Records follow. Select each line holding "frac".

■ ■ ■

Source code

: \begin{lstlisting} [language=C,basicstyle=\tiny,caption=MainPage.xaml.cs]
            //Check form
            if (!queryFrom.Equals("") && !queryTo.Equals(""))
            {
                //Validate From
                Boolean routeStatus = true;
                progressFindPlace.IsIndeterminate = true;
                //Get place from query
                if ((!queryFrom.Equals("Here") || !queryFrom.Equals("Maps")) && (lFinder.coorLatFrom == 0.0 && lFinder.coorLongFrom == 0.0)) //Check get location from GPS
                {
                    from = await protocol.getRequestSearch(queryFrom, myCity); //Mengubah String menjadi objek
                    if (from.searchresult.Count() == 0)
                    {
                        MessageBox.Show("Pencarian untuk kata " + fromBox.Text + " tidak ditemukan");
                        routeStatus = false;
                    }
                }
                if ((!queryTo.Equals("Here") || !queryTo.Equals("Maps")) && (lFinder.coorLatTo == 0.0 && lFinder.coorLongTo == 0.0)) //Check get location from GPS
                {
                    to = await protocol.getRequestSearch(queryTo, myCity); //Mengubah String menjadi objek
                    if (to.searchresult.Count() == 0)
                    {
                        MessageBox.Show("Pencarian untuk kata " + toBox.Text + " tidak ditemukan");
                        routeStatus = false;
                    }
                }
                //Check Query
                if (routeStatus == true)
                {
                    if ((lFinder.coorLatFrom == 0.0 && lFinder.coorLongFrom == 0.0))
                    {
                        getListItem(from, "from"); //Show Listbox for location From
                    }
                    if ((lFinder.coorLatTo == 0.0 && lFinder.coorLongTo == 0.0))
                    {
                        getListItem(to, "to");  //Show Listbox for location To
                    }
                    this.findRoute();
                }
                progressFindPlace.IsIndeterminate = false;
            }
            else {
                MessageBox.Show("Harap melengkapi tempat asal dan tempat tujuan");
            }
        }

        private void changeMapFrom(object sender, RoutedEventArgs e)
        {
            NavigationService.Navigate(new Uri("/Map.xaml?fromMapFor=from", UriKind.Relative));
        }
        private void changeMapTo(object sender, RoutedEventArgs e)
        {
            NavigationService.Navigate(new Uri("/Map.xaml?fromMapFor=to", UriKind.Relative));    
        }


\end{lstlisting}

■ ■ ■

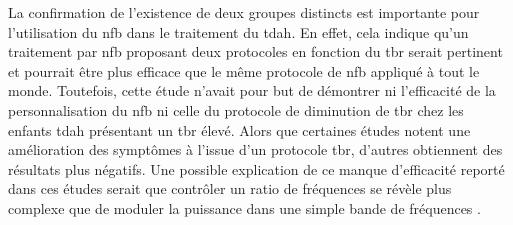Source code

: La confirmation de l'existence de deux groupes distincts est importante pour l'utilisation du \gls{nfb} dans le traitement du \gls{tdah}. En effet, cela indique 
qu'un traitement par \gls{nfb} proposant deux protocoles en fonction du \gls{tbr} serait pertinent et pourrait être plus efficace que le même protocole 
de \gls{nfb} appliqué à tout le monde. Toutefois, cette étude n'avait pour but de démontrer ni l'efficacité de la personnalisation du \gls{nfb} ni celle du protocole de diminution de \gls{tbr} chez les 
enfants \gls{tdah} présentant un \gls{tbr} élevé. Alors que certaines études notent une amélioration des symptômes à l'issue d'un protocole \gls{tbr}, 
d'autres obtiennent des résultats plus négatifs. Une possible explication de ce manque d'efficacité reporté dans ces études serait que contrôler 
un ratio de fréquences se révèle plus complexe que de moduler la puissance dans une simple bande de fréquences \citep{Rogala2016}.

■ ■ ■

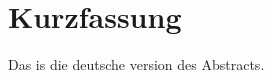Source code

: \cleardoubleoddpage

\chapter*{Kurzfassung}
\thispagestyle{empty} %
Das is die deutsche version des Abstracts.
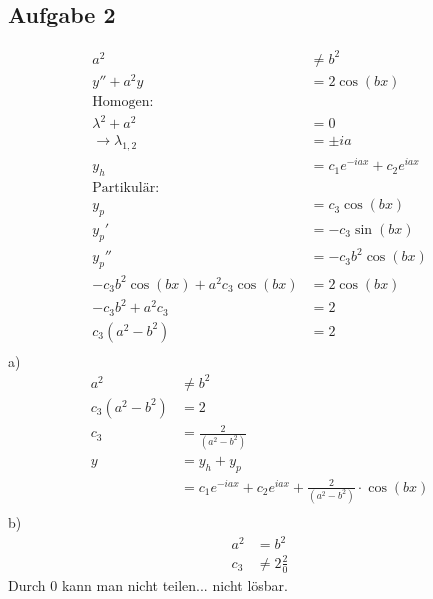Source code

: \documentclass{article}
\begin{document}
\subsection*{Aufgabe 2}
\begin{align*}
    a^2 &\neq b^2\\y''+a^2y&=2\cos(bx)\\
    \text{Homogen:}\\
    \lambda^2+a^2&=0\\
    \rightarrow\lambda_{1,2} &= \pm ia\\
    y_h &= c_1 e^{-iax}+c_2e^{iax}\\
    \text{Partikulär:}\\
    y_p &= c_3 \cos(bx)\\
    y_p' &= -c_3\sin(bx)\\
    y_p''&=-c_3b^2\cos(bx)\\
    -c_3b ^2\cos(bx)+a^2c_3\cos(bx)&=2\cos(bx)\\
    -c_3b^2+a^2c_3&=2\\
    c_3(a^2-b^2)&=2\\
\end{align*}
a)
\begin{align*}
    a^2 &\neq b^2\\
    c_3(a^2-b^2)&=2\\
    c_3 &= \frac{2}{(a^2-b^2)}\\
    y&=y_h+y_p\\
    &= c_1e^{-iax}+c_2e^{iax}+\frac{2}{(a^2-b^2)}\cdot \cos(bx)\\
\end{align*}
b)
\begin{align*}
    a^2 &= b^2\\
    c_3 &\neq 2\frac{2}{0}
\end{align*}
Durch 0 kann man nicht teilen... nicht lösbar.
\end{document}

■ ■ ■

RESULT FOR THIS TASK:
    c_3 &= \frac{2}{(a^2-b^2)}\\
    &= c_1e^{-iax}+c_2e^{iax}+\frac{2}{(a^2-b^2)}\cdot \cos(bx)\\
    c_3 &\neq 2\frac{2}{0}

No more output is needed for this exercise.